_WORK INSTRUCTIONS_
In the data below, count every line that holds the string "tuplas" and reply with the number alone.

_PROVIDED DATA_
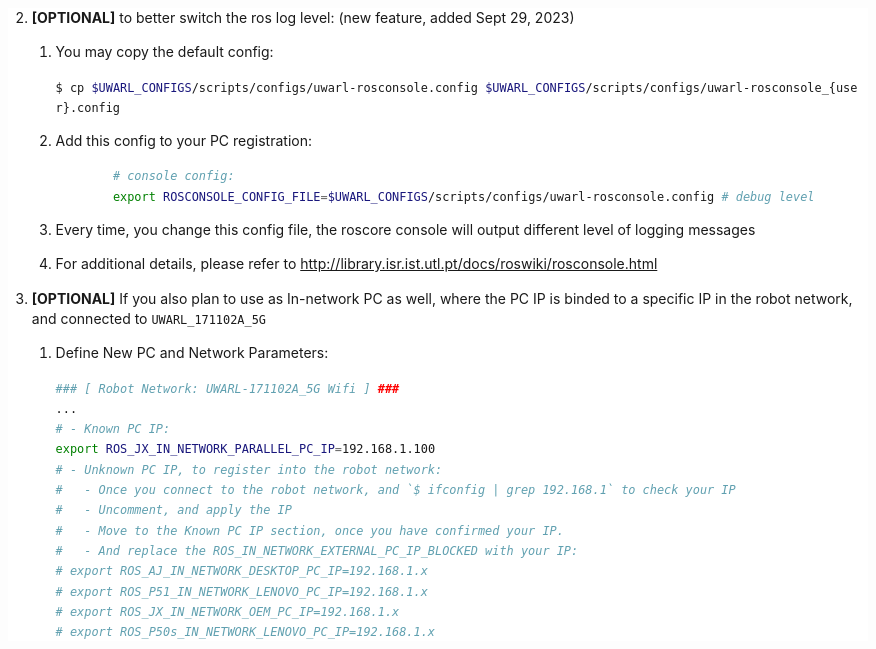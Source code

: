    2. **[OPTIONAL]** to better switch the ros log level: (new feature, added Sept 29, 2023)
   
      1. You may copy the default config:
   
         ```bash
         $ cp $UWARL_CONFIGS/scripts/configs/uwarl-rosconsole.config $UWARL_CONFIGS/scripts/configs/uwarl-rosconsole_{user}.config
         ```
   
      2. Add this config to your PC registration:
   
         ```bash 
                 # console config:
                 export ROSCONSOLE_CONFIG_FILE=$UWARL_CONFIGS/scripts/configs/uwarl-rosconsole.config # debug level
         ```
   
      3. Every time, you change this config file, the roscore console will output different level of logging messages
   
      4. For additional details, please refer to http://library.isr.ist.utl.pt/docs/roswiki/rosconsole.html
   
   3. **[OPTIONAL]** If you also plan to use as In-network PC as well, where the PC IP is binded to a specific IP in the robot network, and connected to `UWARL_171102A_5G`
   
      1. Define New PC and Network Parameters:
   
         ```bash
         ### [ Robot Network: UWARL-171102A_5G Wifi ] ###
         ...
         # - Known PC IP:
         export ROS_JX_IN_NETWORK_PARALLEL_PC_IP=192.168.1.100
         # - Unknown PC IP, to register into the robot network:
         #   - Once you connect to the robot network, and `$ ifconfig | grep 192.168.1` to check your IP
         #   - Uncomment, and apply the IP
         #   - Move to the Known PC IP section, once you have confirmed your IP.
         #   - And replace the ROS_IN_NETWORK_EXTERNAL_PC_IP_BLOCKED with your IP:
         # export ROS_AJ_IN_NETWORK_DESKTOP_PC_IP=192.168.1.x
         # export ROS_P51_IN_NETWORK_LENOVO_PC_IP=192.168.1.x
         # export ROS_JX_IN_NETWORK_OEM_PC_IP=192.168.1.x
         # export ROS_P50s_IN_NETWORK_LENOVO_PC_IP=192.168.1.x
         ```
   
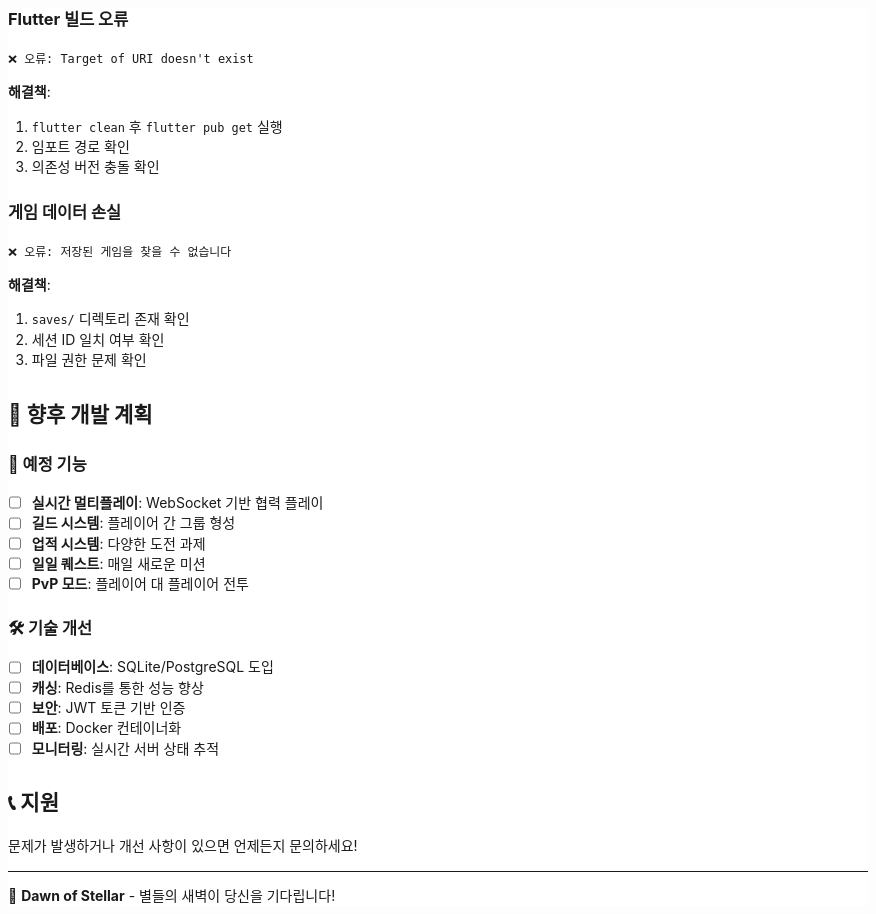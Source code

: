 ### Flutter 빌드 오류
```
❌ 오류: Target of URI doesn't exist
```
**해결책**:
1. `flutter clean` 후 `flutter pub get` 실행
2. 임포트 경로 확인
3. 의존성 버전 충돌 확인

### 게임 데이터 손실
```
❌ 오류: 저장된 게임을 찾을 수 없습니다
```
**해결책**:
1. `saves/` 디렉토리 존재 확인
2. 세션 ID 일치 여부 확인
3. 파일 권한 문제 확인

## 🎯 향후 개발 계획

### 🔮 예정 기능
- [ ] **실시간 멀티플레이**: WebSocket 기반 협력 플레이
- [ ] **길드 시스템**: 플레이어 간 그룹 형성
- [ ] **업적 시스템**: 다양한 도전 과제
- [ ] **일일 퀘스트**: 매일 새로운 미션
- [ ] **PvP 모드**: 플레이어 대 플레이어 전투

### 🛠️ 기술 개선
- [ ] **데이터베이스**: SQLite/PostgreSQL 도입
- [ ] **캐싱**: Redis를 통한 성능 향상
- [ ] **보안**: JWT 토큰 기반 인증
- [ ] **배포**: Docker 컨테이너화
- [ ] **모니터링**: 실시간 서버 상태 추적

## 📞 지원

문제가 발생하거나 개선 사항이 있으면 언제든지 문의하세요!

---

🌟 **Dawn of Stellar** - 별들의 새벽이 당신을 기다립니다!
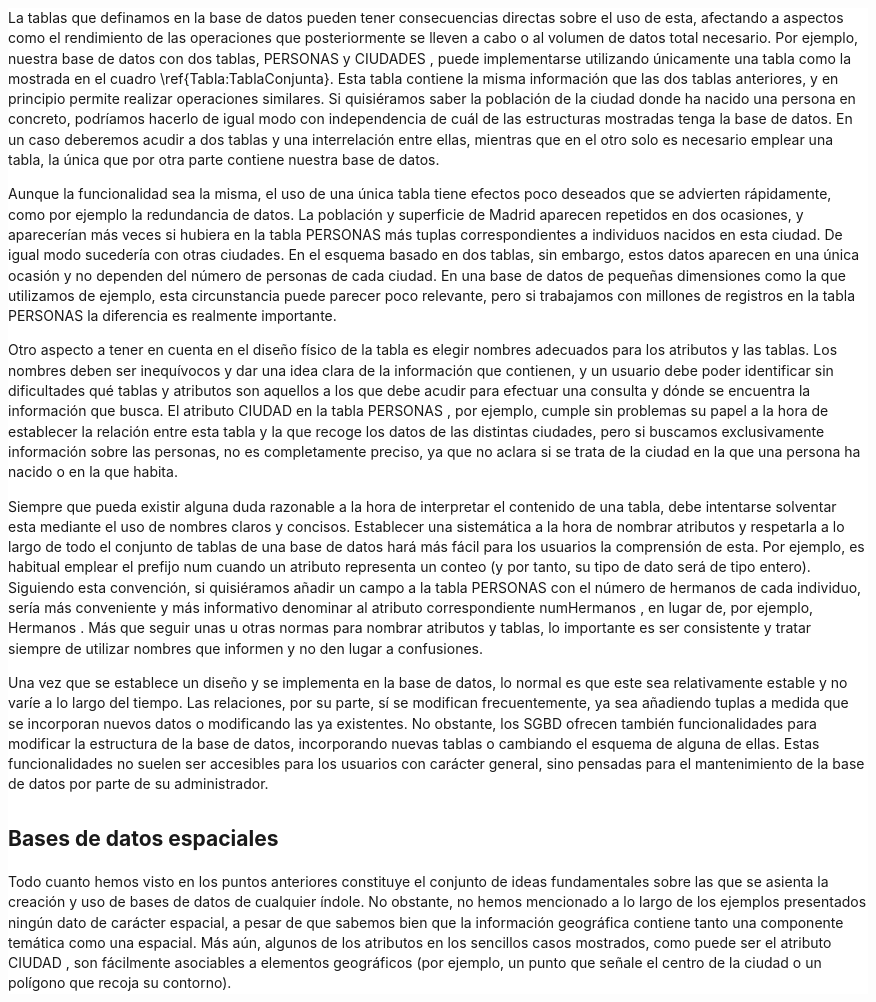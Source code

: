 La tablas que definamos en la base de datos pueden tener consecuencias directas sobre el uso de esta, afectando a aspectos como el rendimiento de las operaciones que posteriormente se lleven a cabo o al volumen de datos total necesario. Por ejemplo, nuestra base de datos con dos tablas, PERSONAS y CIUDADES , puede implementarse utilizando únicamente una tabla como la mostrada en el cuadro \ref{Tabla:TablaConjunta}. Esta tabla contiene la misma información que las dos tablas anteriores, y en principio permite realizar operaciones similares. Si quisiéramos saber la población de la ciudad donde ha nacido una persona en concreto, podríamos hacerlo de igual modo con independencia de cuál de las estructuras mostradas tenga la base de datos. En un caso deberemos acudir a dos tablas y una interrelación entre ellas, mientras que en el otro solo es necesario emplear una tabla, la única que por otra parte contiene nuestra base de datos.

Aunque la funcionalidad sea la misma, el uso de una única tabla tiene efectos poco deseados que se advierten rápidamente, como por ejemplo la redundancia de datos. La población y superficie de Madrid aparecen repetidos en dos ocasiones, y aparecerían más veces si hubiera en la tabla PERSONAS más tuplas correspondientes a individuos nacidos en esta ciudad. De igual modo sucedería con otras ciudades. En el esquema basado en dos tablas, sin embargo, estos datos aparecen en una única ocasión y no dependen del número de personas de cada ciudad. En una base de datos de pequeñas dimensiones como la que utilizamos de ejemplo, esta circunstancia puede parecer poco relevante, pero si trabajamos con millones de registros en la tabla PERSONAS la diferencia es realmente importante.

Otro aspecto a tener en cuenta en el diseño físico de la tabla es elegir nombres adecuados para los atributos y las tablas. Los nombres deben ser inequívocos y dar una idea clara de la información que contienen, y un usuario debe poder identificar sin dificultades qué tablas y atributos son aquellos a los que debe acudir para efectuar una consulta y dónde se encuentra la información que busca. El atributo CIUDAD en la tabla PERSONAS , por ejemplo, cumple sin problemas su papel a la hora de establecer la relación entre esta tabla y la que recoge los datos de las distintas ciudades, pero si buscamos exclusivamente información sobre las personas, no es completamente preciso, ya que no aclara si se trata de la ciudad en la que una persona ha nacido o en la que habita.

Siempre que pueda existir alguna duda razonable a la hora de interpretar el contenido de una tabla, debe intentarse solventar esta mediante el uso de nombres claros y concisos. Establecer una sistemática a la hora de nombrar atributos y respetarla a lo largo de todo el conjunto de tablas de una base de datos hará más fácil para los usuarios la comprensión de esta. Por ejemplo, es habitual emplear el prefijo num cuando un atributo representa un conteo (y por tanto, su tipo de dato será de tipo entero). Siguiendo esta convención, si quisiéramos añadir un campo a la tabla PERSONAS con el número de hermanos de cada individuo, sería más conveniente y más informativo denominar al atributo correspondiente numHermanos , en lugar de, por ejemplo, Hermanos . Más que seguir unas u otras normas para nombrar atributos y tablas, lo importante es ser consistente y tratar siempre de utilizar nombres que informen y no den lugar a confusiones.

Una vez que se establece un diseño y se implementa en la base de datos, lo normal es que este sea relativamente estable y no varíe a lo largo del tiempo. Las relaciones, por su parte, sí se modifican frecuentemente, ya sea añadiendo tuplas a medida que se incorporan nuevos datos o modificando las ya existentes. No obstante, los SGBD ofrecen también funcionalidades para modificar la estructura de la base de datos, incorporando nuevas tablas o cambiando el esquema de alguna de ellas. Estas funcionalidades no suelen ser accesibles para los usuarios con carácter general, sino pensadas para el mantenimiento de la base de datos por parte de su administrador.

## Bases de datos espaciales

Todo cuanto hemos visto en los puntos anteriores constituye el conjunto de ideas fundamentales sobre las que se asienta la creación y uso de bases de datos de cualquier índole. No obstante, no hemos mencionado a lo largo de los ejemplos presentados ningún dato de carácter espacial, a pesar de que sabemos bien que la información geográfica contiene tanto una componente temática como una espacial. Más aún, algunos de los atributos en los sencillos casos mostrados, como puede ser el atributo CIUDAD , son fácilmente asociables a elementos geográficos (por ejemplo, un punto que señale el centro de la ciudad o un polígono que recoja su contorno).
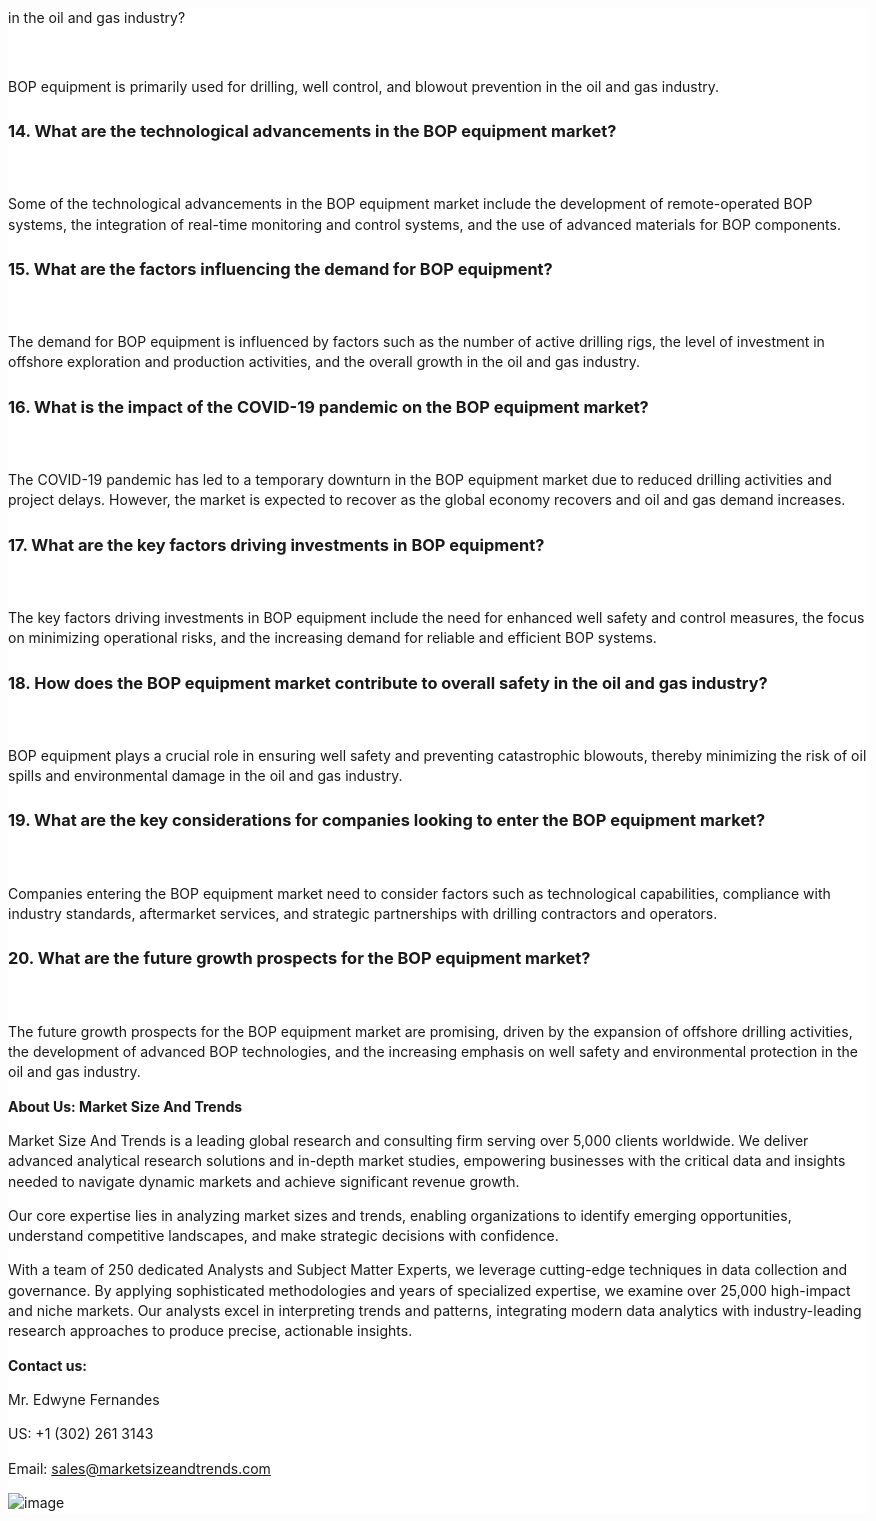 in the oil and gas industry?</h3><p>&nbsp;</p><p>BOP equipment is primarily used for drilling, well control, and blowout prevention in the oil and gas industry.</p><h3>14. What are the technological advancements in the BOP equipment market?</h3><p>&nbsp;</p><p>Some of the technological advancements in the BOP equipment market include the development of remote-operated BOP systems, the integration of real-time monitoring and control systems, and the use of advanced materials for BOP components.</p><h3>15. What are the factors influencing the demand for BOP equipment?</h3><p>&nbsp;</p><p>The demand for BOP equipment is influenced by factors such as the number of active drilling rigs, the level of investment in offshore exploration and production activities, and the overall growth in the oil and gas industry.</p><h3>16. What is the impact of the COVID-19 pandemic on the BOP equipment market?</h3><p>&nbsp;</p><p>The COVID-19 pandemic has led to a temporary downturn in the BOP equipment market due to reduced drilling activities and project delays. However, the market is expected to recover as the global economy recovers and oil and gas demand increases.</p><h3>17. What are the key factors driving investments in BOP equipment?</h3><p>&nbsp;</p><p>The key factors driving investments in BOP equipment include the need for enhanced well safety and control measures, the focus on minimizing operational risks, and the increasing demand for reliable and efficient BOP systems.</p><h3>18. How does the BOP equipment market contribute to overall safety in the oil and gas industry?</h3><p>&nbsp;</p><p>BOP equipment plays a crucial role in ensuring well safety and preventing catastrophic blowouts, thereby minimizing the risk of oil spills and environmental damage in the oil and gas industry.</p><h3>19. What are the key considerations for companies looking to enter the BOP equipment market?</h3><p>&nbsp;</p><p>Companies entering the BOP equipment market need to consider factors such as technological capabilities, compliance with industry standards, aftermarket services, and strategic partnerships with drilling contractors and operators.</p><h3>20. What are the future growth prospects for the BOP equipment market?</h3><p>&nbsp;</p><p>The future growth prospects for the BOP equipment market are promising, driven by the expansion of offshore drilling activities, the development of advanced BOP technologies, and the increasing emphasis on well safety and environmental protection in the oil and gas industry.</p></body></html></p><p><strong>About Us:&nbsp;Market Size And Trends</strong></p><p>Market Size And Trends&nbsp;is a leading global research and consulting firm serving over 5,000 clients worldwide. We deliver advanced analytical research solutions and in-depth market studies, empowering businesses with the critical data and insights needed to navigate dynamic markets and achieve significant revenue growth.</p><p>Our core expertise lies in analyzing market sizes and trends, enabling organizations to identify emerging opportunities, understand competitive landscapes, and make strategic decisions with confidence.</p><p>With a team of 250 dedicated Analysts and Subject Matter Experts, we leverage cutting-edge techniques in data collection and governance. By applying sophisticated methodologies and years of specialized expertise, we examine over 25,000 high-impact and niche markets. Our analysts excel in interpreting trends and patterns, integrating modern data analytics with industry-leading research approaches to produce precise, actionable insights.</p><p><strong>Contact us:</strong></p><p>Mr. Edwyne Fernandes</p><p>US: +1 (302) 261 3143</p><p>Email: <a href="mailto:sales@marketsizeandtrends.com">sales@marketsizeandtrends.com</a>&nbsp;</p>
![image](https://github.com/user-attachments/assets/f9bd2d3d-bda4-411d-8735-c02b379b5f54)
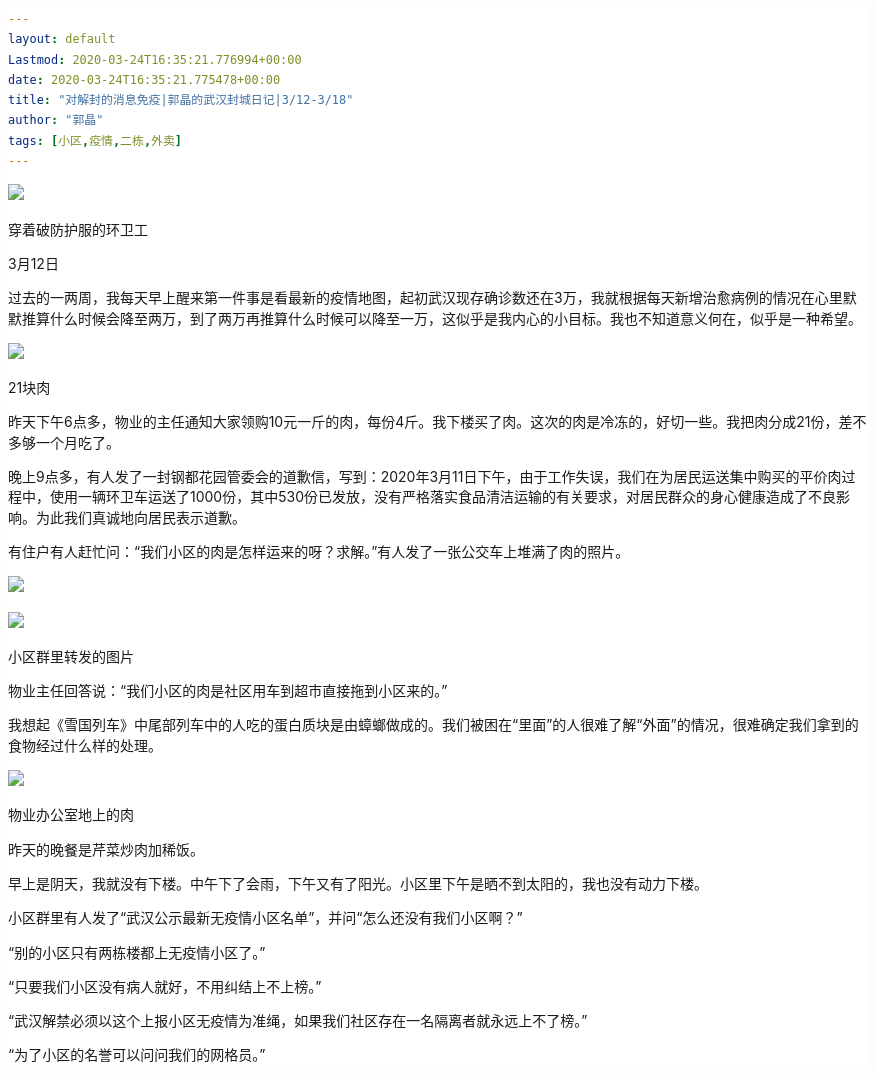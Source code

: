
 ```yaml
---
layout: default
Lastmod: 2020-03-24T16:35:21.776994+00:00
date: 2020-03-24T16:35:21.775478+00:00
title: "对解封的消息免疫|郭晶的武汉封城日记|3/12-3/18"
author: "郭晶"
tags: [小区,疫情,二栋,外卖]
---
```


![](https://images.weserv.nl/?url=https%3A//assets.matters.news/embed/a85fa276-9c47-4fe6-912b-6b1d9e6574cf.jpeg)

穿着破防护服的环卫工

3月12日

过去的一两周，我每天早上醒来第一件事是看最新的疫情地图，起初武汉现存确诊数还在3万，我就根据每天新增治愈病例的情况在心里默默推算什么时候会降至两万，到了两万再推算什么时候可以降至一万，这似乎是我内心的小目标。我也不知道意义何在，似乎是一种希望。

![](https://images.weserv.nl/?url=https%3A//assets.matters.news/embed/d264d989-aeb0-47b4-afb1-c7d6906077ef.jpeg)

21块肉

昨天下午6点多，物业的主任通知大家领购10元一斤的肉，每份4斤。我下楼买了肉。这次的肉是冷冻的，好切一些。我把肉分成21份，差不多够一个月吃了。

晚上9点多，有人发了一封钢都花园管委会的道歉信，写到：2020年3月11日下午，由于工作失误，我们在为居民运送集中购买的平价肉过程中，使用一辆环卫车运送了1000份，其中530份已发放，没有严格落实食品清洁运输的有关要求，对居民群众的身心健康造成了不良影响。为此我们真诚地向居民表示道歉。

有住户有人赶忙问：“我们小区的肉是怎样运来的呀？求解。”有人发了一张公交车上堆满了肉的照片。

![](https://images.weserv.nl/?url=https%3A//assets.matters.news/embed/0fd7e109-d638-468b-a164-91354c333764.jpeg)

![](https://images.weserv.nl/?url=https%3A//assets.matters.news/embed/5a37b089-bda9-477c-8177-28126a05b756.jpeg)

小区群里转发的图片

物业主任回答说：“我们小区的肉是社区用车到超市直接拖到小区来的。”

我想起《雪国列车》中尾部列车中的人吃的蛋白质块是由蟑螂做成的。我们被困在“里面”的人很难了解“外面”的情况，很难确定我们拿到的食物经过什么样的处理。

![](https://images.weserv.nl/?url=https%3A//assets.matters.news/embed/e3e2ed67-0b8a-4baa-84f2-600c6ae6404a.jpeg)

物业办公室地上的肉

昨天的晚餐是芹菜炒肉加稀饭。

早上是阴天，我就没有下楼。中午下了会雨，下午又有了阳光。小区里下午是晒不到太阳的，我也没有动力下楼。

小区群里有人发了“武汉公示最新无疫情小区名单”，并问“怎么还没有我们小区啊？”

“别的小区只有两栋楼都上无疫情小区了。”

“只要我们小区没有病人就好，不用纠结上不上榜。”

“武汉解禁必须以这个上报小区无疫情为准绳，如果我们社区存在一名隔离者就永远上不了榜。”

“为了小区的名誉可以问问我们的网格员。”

_REPLY_
2